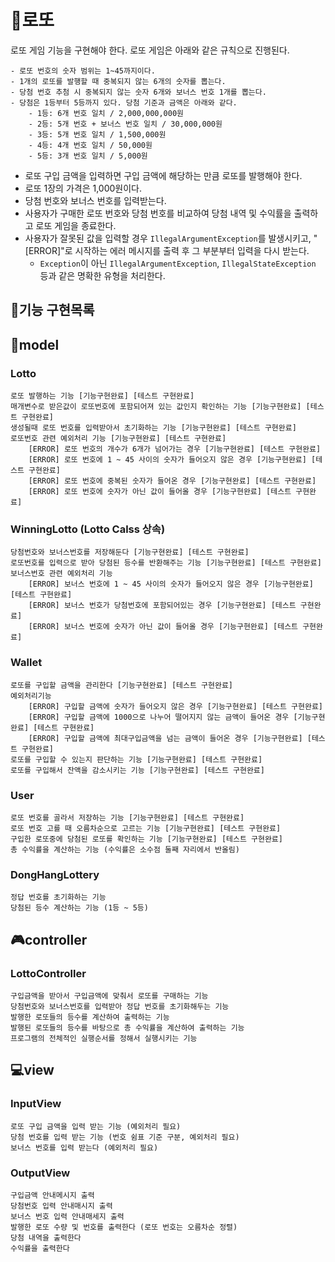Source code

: # 🎰로또
로또 게임 기능을 구현해야 한다. 로또 게임은 아래와 같은 규칙으로 진행된다.

```
- 로또 번호의 숫자 범위는 1~45까지이다.
- 1개의 로또를 발행할 때 중복되지 않는 6개의 숫자를 뽑는다.
- 당첨 번호 추첨 시 중복되지 않는 숫자 6개와 보너스 번호 1개를 뽑는다.
- 당첨은 1등부터 5등까지 있다. 당첨 기준과 금액은 아래와 같다.
    - 1등: 6개 번호 일치 / 2,000,000,000원
    - 2등: 5개 번호 + 보너스 번호 일치 / 30,000,000원
    - 3등: 5개 번호 일치 / 1,500,000원
    - 4등: 4개 번호 일치 / 50,000원
    - 5등: 3개 번호 일치 / 5,000원
```

- 로또 구입 금액을 입력하면 구입 금액에 해당하는 만큼 로또를 발행해야 한다.
- 로또 1장의 가격은 1,000원이다.
- 당첨 번호와 보너스 번호를 입력받는다.
- 사용자가 구매한 로또 번호와 당첨 번호를 비교하여 당첨 내역 및 수익률을 출력하고 로또 게임을 종료한다.
- 사용자가 잘못된 값을 입력할 경우 `IllegalArgumentException`를 발생시키고, "[ERROR]"로 시작하는 에러 메시지를 출력 후 그 부분부터 입력을 다시 받는다.
  - `Exception`이 아닌 `IllegalArgumentException`, `IllegalStateException` 등과 같은 명확한 유형을 처리한다.

## 💬기능 구현목록

## 🧩model

### Lotto
    로또 발행하는 기능 [기능구현완료] [테스트 구현완료]
    매개변수로 받은값이 로또번호에 포함되어져 있는 값인지 확인하는 기능 [기능구현완료] [테스트 구현완료]
    생성될때 로또 번호를 입력받아서 초기화하는 기능 [기능구현완료] [테스트 구현완료]
    로또번호 관련 예외처리 기능 [기능구현완료] [테스트 구현완료]
        [ERROR] 로또 번호의 개수가 6개가 넘어가는 경우 [기능구현완료] [테스트 구현완료]
        [ERROR] 로또 번호에 1 ~ 45 사이의 숫자가 들어오지 않은 경우 [기능구현완료] [테스트 구현완료]
        [ERROR] 로또 번호에 중복된 숫자가 들어온 경우 [기능구현완료] [테스트 구현완료]
        [ERROR] 로또 번호에 숫자가 아닌 값이 들어올 경우 [기능구현완료] [테스트 구현완료]

### WinningLotto (Lotto Calss 상속)
    당첨번호와 보너스번호를 저장해둔다 [기능구현완료] [테스트 구현완료]
    로또번호를 입력으로 받아 당첨된 등수를 반환해주는 기능 [기능구현완료] [테스트 구현완료]
    보너스번호 관련 예외처리 기능
        [ERROR] 보너스 번호에 1 ~ 45 사이의 숫자가 들어오지 않은 경우 [기능구현완료] [테스트 구현완료]
        [ERROR] 보너스 번호가 당첨번호에 포함되어있는 경우 [기능구현완료] [테스트 구현완료]
        [ERROR] 보너스 번호에 숫자가 아닌 값이 들어올 경우 [기능구현완료] [테스트 구현완료]

### Wallet
    로또를 구입할 금액을 관리한다 [기능구현완료] [테스트 구현완료]
    예외처리기능
        [ERROR] 구입할 금액에 숫자가 들어오지 않은 경우 [기능구현완료] [테스트 구현완료]
        [ERROR] 구입할 금액에 1000으로 나누어 떨어지지 않는 금액이 들어온 경우 [기능구현완료] [테스트 구현완료]
        [ERROR] 구입할 금액에 최대구입금액을 넘는 금액이 들어온 경우 [기능구현완료] [테스트 구현완료]
    로또를 구입할 수 있는지 판단하는 기능 [기능구현완료] [테스트 구현완료]
    로또를 구입해서 잔액을 감소시키는 기능 [기능구현완료] [테스트 구현완료]

### User
    로또 번호를 골라서 저장하는 기능 [기능구현완료] [테스트 구현완료]
    로또 번호 고를 때 오름차순으로 고르는 기능 [기능구현완료] [테스트 구현완료]
    구입한 로또중에 당첨된 로또를 확인하는 기능 [기능구현완료] [테스트 구현완료]
    총 수익률을 계산하는 기능 (수익률은 소수점 둘째 자리에서 반올림)

### DongHangLottery
    정답 번호를 초기화하는 기능
    당첨된 등수 계산하는 기능 (1등 ~ 5등)

## 🎮controller

### LottoController
    구입금액을 받아서 구입금액에 맞춰서 로또를 구매하는 기능
    당첨번호와 보너스번호를 입력받아 정답 번호를 초기화해두는 기능
    발행한 로또들의 등수를 계산하여 출력하는 기능
    발행된 로또들의 등수를 바탕으로 총 수익률을 계산하여 출력하는 기능
    프로그램의 전체적인 실행순서를 정해서 실행시키는 기능

## 💻view

### InputView
    로또 구입 금액을 입력 받는 기능 (예외처리 필요)
    당첨 번호를 입력 받는 기능 (번호 쉼표 기준 구분, 예외처리 필요)
    보너스 번호를 입력 받는다 (예외처리 필요)
### OutputView
    구입금액 안내메시지 출력
    당첨번호 입력 안내매시지 출력
    보너스 번호 입력 안내매세지 출력
    발행한 로또 수량 및 번호를 출력한다 (로또 번호는 오름차순 정렬)
    당첨 내역을 출력한다
    수익률을 출력한다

DIRECTIONS: Nothing but the lines from the one with "구입금액 안내메시지 출력" through the last line of the data should appear; print them exactly.

WRITTEN SOLUTION:
    구입금액 안내메시지 출력
    당첨번호 입력 안내매시지 출력
    보너스 번호 입력 안내매세지 출력
    발행한 로또 수량 및 번호를 출력한다 (로또 번호는 오름차순 정렬)
    당첨 내역을 출력한다
    수익률을 출력한다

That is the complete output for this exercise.